Avatar was named best film at the Golden Globes
China has pulled the 2D version of Avatar from cinemas amid claims the plot mirrors forced land evictions in the country.
Authorities insist the decision was a commercial one, saying the 3D version made up two-thirds of ticket revenues.
Critics claim the film's plot parallels the removal of millions of residents to make way for property developers.
The government has also denied reports that a decision was made to reduce competition for home-grown films.
They include a state-backed biopic of philosopher Confucius, starring Chow Yun-fat, which is due out next week.
But Zhang Hongsen, of the State Administration of Radio, Film and Television, told Chinese state media: "As the box office receipts for its 2D version are not very good, it's normal for this version of the film to be taken off."
In Avatar, a ruthless corporation tries to force the native Na'vi from their homes in order to mine their planet's precious natural resources.
Confucius, starring Chow Yun-fat, will be released in China next week
Writing in English-language newspaper China Daily, columnist Huang Hung said the smash-hit film mirrored China's rules on forced eviction.
"All the forced removal of old neighbourhoods in China makes us the only earthlings today who can really feel the pain of the Na'vi," she wrote.
In December, a Chinese man was treated in hospital after setting himself on fire in Beijing to protest against the demolition of his home.
The previous month, a woman died after setting herself alight in a similar protest.
Avatar had been showing on 2,500 screens across China.
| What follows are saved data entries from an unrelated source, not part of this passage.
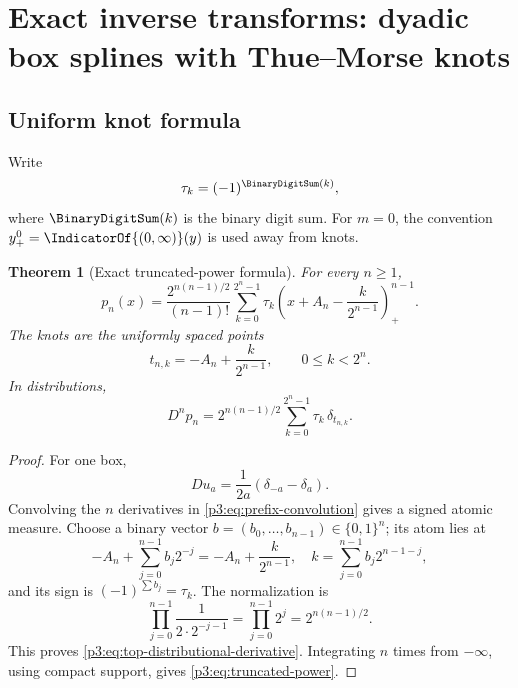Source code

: \documentclass[11pt,oneside]{article}
\numberwithin{equation}{section}
\newtheorem{theorem}{Theorem}[section]
\theoremstyle{definition}
\theoremstyle{remark}
\begin{document}
\section{Exact inverse transforms: dyadic box splines with Thue--Morse knots}
\label{p3:sec:exact-spline}

\subsection{Uniform knot formula}

Write
\begin{equation}
 \tau_k=(-1)^{\BinaryDigitSum(k)},
 \label{p3:eq:tm-sign}
\end{equation}
where $\BinaryDigitSum(k)$ is the binary digit sum.  For $m=0$, the convention
$y_+^0=\IndicatorOf{(0,\infty)}(y)$ is used away from knots.

\begin{theorem}[Exact truncated-power formula]
\label{p3:thm:truncated-power}
For every $n\ge1$,
\begin{equation}
 \boxed{
 p_n(x)=\frac{2^{n(n-1)/2}}{(n-1)!}
 \sum_{k=0}^{2^n-1}\tau_k
 \left(x+A_n-\frac{k}{2^{n-1}}\right)_+^{n-1}.}
 \label{p3:eq:truncated-power}
\end{equation}
The knots are the uniformly spaced points
\begin{equation}
 t_{n,k}=-A_n+\frac{k}{2^{n-1}},
 \qquad 0\le k<2^n.
 \label{p3:eq:knots}
\end{equation}
In distributions,
\begin{equation}
 D^np_n=2^{n(n-1)/2}\sum_{k=0}^{2^n-1}\tau_k\,\delta_{t_{n,k}}.
 \label{p3:eq:top-distributional-derivative}
\end{equation}
\end{theorem}

\begin{proof}
For one box,
\[
 Du_a=\frac{1}{2a}(\delta_{-a}-\delta_a).
\]
Convolving the $n$ derivatives in \cref{p3:eq:prefix-convolution} gives a signed atomic
measure.  Choose a binary vector $b=(b_0,\ldots,b_{n-1})\in\{0,1\}^n$; its atom lies at
\[
 -A_n+\sum_{j=0}^{n-1}b_j2^{-j}
 =-A_n+\frac{k}{2^{n-1}},
 \quad
 k=\sum_{j=0}^{n-1}b_j2^{n-1-j},
\]
and its sign is $(-1)^{\sum b_j}=\tau_k$.  The normalization is
\[
 \prod_{j=0}^{n-1}\frac{1}{2\cdot2^{-j-1}}
 =\prod_{j=0}^{n-1}2^j=2^{n(n-1)/2}.
\]
This proves \cref{p3:eq:top-distributional-derivative}.  Integrating $n$ times from
$-\infty$, using compact support, gives \cref{p3:eq:truncated-power}.
\end{proof}
\end{document}
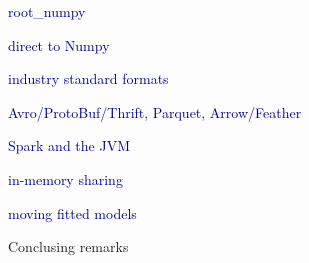\documentclass{beamer}
\begin{document}
\begin{frame}{}
\begin{center}
\LARGE \textcolor{darkblue}{root\_numpy}
\end{center}
\end{frame}

\begin{frame}{}
\begin{center}
\LARGE \textcolor{darkblue}{direct to Numpy}
\end{center}
\end{frame}

\begin{frame}{}
\begin{center}
\LARGE \textcolor{darkblue}{industry standard formats}

\vspace{0.25 cm}
\textcolor{darkblue}{\Large Avro/ProtoBuf/Thrift, Parquet, Arrow/Feather}
\end{center}
\end{frame}

\begin{frame}{}
\begin{center}
\LARGE \textcolor{darkblue}{Spark and the JVM}
\end{center}
\end{frame}

\begin{frame}{}
\begin{center}
\LARGE \textcolor{darkblue}{in-memory sharing}
\end{center}
\end{frame}

\begin{frame}{}
\begin{center}
\LARGE \textcolor{darkblue}{moving fitted models}
\end{center}
\end{frame}

\begin{frame}{Conclusing remarks}

\end{frame}
\end{document}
One-third were Imax and 3D screens while the rest were regular 2D screens.
The cinema is still considered a pricey treat in China, with tickets for the 2D version of Avatar costing 30 to 40 yuan (£2.60 to £3.50), with 3D tickets from 60 to 80 yuan (£5.20 to £7).
Avatar is already the highest-grossing film of all time in China, pulling in more than 300m yuan (£27m).
But not all films are given access to the Chinese market.
China restricts the number of foreign films shown in the country to 20 each year, a policy that has led to complaints from the US.